Conda management¶
Overview¶
One of the primary features of Anaconda for cluster management is the remote deployment and management of Anaconda environments across a cluster.
Prepending acluster
to core conda
commands will execute those commands
across all of the cluster nodes.
For example, to view the conda environments on all of the cluster nodes:
$ acluster conda info -e
All nodes (x3) response:
# conda environments:
#
root * /opt/anaconda
To install numpy on all of the cluster nodes:
$ acluster conda install numpy
Installing (u'numpy',) on cluster "demo_cluster"
Node "ip-10-234-8-208.ec2.internal":
Successful actions: 1/1
Node "ip-10-170-59-28.ec2.internal":
Successful actions: 1/1
Node "ip-10-232-42-58.ec2.internal":
Successful actions: 1/1
For a concise overview of all of the available commands, view the
Anaconda for cluster management Cheat Sheet
.
Installing packages from channels¶
You can install packages from Anaconda Cloud or from an
Anaconda Repository installation by adding the --channel/-c
option.
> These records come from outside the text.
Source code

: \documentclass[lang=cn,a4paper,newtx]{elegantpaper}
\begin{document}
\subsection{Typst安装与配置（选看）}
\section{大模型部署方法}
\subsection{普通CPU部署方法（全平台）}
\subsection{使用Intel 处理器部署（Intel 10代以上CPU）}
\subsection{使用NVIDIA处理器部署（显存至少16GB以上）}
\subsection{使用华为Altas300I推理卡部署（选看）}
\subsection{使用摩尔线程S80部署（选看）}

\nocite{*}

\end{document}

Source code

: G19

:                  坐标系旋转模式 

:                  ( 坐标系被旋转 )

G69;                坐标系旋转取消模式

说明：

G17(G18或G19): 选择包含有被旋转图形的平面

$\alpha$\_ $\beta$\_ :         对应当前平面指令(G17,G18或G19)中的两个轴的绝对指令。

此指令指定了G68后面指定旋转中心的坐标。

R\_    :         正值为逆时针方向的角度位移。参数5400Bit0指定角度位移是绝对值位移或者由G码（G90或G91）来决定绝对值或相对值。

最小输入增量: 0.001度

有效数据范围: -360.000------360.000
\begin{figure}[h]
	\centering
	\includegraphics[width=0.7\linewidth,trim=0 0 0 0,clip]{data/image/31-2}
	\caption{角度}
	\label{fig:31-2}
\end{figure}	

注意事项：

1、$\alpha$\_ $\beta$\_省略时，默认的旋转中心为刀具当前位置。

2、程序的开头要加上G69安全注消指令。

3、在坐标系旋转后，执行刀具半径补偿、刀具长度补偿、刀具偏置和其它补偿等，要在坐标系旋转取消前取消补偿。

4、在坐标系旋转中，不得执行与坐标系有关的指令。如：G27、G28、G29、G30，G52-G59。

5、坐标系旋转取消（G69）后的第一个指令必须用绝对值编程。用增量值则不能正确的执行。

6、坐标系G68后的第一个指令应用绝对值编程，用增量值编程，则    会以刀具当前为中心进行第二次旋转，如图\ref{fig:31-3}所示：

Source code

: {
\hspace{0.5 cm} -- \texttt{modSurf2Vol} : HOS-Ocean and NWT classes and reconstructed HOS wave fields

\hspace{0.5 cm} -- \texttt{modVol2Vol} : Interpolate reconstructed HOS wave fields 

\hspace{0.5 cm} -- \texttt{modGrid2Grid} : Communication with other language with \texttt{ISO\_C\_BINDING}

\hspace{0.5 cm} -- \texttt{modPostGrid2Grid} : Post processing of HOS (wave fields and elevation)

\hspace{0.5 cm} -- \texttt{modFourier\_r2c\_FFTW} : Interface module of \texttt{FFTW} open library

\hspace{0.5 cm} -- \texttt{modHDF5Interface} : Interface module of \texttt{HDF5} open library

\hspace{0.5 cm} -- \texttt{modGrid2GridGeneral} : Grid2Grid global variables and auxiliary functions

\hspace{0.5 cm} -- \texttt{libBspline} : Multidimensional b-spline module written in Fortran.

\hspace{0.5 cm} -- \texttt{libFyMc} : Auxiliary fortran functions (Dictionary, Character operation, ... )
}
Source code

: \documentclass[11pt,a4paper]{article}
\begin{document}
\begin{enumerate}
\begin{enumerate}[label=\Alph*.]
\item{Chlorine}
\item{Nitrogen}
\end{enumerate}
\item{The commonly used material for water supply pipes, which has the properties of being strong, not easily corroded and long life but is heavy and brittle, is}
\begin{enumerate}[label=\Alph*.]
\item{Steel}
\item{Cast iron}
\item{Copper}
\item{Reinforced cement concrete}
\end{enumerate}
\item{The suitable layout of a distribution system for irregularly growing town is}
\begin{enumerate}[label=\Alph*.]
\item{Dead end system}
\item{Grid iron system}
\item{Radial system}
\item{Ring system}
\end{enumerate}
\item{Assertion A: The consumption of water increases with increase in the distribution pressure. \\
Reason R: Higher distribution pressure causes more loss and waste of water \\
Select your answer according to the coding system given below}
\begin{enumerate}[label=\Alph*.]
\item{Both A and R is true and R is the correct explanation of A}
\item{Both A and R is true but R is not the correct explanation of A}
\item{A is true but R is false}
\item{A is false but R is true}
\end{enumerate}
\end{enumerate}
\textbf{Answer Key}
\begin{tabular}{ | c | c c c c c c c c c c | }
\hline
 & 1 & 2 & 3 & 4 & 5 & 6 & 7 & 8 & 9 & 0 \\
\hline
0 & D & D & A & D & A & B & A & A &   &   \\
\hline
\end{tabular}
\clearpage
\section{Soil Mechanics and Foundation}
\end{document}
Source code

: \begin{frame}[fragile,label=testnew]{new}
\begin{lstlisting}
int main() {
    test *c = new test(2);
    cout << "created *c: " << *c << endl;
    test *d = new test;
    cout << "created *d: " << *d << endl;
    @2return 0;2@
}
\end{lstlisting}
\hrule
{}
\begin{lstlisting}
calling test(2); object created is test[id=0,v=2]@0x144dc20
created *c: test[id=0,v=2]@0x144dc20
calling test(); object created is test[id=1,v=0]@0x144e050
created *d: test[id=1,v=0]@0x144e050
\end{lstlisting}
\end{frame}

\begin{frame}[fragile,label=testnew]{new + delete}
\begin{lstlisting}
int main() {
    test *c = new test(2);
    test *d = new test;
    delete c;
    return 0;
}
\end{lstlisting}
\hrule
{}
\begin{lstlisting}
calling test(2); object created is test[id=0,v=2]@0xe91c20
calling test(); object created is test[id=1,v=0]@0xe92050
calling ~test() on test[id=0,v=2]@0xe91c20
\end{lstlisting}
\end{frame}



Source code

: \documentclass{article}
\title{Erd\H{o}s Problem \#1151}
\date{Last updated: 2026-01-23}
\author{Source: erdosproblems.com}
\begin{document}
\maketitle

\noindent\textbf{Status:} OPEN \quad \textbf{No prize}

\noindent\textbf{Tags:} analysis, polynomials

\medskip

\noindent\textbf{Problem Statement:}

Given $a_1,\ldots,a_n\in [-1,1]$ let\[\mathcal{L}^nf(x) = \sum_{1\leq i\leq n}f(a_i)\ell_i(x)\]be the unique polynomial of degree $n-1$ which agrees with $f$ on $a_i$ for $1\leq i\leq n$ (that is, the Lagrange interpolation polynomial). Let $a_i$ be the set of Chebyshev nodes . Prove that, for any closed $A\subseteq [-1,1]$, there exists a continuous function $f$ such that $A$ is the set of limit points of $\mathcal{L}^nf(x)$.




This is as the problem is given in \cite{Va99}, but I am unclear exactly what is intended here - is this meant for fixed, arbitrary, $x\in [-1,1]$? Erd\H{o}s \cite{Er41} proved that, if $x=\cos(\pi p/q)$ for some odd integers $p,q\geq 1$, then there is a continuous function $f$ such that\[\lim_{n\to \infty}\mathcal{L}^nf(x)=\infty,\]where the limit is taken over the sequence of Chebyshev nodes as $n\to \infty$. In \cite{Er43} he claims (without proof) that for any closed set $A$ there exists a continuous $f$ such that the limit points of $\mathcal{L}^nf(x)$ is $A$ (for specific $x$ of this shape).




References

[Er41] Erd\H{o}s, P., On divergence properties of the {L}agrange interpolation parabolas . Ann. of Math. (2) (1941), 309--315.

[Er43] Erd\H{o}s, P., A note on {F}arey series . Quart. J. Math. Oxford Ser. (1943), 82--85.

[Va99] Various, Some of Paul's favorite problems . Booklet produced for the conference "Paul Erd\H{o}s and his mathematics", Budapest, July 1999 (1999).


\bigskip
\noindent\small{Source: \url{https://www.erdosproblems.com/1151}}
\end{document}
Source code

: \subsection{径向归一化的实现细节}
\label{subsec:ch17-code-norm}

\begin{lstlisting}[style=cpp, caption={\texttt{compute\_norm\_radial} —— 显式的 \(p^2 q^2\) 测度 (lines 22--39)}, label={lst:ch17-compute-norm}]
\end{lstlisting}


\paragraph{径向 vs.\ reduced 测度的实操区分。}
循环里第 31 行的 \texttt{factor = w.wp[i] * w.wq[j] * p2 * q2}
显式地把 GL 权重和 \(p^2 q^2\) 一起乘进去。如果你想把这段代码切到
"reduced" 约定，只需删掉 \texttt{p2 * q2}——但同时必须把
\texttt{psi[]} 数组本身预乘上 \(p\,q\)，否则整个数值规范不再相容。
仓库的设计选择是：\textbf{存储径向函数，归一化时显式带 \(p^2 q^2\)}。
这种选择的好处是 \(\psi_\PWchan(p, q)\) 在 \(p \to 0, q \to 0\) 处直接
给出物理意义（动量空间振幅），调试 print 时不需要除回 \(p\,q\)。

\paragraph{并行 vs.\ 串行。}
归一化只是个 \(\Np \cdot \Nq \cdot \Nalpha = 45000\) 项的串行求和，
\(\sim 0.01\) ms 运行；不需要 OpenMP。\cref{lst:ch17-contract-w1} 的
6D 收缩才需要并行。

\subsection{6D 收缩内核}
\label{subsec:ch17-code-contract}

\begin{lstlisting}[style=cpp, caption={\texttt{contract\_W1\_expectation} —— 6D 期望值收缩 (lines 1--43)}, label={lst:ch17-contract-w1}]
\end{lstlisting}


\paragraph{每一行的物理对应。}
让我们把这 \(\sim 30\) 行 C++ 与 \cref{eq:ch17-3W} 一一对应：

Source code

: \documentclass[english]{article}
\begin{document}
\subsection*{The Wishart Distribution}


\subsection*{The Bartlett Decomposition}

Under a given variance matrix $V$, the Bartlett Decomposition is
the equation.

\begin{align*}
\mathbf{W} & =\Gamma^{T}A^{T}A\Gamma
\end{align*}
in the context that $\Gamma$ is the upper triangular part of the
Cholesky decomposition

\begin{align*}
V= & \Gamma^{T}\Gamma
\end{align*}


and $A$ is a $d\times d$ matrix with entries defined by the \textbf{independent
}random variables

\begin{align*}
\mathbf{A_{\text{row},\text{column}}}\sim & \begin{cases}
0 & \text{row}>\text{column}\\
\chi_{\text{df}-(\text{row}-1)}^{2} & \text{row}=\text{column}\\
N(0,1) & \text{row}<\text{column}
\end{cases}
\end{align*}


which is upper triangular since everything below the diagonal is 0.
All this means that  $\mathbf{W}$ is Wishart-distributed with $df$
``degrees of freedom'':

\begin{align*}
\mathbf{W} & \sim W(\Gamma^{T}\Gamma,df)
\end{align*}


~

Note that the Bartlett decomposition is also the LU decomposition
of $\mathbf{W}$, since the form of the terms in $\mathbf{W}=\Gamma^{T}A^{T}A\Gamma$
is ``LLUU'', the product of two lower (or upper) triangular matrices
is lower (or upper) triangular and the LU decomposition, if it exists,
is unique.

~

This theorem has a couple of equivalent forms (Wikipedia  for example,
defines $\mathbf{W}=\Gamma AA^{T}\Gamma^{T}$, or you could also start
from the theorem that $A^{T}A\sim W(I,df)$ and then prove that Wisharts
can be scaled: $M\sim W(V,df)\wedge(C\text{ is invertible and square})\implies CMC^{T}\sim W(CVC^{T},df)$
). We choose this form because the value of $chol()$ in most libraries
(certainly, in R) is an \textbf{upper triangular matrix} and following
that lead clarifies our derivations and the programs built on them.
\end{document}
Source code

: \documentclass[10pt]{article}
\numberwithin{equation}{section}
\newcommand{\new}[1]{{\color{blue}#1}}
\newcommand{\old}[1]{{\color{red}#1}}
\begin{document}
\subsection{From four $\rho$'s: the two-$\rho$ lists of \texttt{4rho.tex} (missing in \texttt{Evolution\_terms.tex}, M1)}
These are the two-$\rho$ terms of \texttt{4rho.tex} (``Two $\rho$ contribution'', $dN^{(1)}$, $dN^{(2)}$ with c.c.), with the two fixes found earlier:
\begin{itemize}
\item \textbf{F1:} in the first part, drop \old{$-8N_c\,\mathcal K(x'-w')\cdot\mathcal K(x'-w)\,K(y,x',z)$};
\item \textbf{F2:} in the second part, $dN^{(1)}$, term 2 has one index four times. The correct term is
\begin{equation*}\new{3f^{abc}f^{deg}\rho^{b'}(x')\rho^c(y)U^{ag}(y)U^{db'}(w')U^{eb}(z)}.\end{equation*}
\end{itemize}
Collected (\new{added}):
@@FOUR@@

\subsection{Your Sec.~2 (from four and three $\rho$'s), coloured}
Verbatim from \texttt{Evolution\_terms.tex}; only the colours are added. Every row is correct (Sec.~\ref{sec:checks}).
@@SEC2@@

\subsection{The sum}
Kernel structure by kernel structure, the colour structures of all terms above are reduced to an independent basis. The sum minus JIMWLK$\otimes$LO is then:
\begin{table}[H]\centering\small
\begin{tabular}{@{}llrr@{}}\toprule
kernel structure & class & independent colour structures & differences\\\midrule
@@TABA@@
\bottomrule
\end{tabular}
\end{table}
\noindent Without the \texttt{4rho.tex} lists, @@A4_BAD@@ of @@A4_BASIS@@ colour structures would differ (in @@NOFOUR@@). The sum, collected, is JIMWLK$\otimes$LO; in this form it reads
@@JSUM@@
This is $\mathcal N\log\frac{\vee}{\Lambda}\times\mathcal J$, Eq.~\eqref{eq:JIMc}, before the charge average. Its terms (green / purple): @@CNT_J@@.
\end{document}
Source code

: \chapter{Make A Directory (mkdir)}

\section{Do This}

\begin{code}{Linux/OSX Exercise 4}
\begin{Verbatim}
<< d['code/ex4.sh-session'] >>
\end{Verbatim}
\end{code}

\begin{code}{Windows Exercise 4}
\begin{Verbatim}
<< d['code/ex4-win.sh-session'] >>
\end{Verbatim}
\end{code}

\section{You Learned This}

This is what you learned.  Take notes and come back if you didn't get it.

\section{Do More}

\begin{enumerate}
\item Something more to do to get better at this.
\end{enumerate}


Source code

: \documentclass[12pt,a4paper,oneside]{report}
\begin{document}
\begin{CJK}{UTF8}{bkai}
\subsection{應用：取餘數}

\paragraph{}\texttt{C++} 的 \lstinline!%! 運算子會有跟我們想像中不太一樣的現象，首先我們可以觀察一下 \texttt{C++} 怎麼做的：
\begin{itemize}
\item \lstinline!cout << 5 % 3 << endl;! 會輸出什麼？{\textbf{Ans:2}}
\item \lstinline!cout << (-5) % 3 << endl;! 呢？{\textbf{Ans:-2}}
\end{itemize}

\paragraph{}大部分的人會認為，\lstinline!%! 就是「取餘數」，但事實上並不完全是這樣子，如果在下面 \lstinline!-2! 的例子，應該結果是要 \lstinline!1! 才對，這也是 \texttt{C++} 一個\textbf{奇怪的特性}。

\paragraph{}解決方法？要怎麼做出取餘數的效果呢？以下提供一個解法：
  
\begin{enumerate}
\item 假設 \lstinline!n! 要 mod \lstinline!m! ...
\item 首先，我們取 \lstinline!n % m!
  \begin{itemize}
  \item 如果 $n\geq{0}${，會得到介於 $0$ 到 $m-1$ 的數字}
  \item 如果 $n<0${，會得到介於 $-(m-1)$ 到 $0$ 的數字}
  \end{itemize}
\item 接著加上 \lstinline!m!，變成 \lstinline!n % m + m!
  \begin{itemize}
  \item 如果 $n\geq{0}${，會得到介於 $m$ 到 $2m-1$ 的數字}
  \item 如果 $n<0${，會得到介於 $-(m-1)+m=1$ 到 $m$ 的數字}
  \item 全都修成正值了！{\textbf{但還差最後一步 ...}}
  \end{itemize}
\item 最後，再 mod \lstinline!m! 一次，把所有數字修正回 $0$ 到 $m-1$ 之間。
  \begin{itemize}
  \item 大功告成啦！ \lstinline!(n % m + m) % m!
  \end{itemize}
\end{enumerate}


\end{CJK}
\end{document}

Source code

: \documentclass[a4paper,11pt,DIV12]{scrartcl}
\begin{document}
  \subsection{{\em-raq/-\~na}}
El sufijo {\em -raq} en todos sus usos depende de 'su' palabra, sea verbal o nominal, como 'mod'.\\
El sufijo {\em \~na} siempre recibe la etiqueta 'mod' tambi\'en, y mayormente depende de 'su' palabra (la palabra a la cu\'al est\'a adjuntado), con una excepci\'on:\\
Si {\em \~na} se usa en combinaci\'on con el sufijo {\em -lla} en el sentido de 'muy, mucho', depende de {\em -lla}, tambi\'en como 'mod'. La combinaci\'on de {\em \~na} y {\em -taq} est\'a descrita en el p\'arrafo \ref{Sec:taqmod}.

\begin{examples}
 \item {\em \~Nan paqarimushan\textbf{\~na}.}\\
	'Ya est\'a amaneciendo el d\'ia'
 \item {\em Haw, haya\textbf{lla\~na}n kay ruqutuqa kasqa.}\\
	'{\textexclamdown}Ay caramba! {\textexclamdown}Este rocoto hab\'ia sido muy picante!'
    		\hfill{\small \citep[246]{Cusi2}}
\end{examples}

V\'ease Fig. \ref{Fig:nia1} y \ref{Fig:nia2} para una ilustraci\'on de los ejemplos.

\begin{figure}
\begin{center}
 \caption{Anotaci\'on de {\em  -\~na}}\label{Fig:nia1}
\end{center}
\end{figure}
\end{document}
For
example, to install the apache-libcloud package from the anaconda-cluster
channel:
$ acluster conda install -c https://conda.anaconda.org/anaconda-cluster apache-libcloud
Installing (u'apache-libcloud',) on cluster "demo_cluster"
Node "ip-10-136-80-92.ec2.internal":
Successful actions: 1/1
Node "ip-10-63-173-62.ec2.internal":
Successful actions: 1/1
$ acluster conda list | grep apache-libcloud
- 'apache-libcloud: 0.16.0 (py27_0)'
List of remote conda commands¶
The following conda commands are available in Anaconda for cluster management:
acluster conda install
– Install package(s)acluster conda update
– Update package(s)acluster conda remove
– Remove package(s)acluster conda list
– List package(s)acluster conda create
– Create conda environmentacluster conda info
– Display information about current conda installacluster conda push
– Push conda environment to cluster
For more information about conda, refer to the conda documentation.
Example remote conda commands¶
Install conda packages¶
Any conda package can be installed on a cluster managed by Anaconda for cluster management:
$ acluster conda install numpy
Node "ip-10-136-80-92.ec2.internal":
Successful actions: 1/1
Node "ip-10-63-173-62.ec2.internal":
Successful actions: 1/1
Verify that the package was installed using the list
command:
$ acluster conda list
All nodes (x2) response:
...
- 'numpy: 1.9.2 (py27_0)'
...
You may also install multiple conda packages with a single command:
$ acluster conda install scipy pandas scikit-learn
Node "ip-10-136-80-92.ec2.internal":
Successful actions: 3/3
Node "ip-10-63-173-62.ec2.internal":
Successful actions: 3/3
$ acluster conda list
All nodes (x2) response:
...
- 'pandas: 0.16.1 (np19py27_0)'
...
- 'scikit-learn: 0.16.1 (np19py27_0)'
- 'scipy: 0.15.1 (np19py27_0)'
...
Note: It is recommended that you install all of the packages you want at once. Installing one package at a time can result in dependency conflicts.
List conda packages¶
A useful conda command to run on a cluster is to list the packages that are available on the nodes (by default all of the nodes should have the same packages):
$ acluster conda list
All nodes (x2) response:
- 'libsodium: 0.4.5 (0)'
- 'sqlite: 3.8.4.1 (1)'
- 'conda-env: 2.1.4 (py27_0)'
- 'python: 2.7.9 (3)'
...
Update conda packages¶
You can also specify which versions of conda packages to install or update:
$ acluster conda install pandas==0.13
Installing (u'pandas==0.13',) on cluster "demo_cluster"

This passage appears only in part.